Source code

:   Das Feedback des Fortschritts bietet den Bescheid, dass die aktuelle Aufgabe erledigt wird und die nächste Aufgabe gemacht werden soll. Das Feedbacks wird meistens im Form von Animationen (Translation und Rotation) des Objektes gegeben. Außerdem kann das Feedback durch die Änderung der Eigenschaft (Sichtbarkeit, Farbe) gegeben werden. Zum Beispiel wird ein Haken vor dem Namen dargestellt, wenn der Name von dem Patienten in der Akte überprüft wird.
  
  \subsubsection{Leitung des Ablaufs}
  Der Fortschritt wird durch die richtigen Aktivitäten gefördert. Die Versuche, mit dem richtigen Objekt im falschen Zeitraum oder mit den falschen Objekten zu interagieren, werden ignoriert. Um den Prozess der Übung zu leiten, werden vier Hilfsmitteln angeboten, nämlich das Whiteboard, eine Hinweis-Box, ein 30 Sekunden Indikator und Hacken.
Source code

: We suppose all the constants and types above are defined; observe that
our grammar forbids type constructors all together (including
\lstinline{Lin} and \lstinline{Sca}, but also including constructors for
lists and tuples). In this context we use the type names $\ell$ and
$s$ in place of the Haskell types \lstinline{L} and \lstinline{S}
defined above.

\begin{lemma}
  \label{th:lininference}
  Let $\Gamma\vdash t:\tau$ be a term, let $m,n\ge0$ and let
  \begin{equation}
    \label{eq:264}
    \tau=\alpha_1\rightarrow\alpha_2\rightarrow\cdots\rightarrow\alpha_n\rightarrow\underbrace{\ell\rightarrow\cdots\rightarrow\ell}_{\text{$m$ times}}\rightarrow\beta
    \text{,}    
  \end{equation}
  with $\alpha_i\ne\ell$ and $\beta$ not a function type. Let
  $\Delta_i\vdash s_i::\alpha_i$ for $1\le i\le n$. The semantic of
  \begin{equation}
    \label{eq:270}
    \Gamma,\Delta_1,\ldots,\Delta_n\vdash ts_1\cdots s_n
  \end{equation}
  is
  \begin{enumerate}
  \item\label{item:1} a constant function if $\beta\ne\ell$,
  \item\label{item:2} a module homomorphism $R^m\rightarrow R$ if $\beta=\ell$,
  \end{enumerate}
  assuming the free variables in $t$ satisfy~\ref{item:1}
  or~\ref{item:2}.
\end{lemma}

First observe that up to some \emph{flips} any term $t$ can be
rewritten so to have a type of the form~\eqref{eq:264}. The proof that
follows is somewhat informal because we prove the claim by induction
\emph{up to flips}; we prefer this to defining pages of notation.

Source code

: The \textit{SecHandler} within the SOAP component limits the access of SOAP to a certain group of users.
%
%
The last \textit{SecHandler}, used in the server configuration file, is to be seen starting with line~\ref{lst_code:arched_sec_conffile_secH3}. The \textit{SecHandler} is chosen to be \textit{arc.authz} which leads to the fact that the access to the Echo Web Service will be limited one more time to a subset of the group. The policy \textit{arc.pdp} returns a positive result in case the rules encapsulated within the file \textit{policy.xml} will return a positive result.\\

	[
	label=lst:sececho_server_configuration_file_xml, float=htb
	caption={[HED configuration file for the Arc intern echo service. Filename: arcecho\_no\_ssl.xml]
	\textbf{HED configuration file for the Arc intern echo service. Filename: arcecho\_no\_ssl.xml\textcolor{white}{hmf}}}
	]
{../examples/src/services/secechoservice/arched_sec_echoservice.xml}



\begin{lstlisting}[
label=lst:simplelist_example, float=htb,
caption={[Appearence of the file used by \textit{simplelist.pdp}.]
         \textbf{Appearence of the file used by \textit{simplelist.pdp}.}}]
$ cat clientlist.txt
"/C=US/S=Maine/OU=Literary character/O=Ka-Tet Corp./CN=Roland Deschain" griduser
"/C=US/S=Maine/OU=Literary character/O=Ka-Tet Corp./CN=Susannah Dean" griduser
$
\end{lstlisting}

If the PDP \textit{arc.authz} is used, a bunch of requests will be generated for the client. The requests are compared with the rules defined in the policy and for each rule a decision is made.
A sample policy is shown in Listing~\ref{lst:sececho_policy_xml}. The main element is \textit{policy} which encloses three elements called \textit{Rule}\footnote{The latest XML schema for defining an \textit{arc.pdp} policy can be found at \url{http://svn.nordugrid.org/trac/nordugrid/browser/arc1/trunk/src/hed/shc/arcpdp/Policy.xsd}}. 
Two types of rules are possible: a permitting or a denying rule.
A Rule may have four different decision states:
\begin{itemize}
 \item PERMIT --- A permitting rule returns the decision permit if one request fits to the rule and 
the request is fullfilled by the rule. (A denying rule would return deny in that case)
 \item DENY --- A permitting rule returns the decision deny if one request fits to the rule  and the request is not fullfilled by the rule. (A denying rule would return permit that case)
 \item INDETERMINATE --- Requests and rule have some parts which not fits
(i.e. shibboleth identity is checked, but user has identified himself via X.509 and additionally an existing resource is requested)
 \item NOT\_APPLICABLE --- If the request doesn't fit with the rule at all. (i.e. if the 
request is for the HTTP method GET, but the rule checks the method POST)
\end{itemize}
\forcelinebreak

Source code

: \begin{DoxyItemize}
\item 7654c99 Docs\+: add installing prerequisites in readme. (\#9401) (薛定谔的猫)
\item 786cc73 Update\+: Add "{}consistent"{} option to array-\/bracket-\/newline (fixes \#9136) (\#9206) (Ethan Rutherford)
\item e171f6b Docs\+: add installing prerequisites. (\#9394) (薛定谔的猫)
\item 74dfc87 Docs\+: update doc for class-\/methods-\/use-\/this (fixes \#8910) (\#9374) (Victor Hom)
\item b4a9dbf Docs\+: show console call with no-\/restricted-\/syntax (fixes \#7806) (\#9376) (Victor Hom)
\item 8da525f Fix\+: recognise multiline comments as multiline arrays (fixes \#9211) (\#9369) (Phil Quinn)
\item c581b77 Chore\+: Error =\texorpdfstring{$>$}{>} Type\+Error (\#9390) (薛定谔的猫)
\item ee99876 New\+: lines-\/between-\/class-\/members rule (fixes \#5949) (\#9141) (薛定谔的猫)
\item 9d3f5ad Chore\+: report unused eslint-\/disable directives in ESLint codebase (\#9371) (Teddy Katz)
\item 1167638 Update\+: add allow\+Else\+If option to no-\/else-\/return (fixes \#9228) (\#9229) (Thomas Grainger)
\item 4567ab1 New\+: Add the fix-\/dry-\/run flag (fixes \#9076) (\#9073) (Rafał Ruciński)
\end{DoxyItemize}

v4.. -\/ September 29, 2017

* Instructions to follow
Whenever a line in the data holds "Chore", copy that line.

* Solution for this task
\item c581b77 Chore\+: Error =\texorpdfstring{$>$}{>} Type\+Error (\#9390) (薛定谔的猫)
\item 9d3f5ad Chore\+: report unused eslint-\/disable directives in ESLint codebase (\#9371) (Teddy Katz)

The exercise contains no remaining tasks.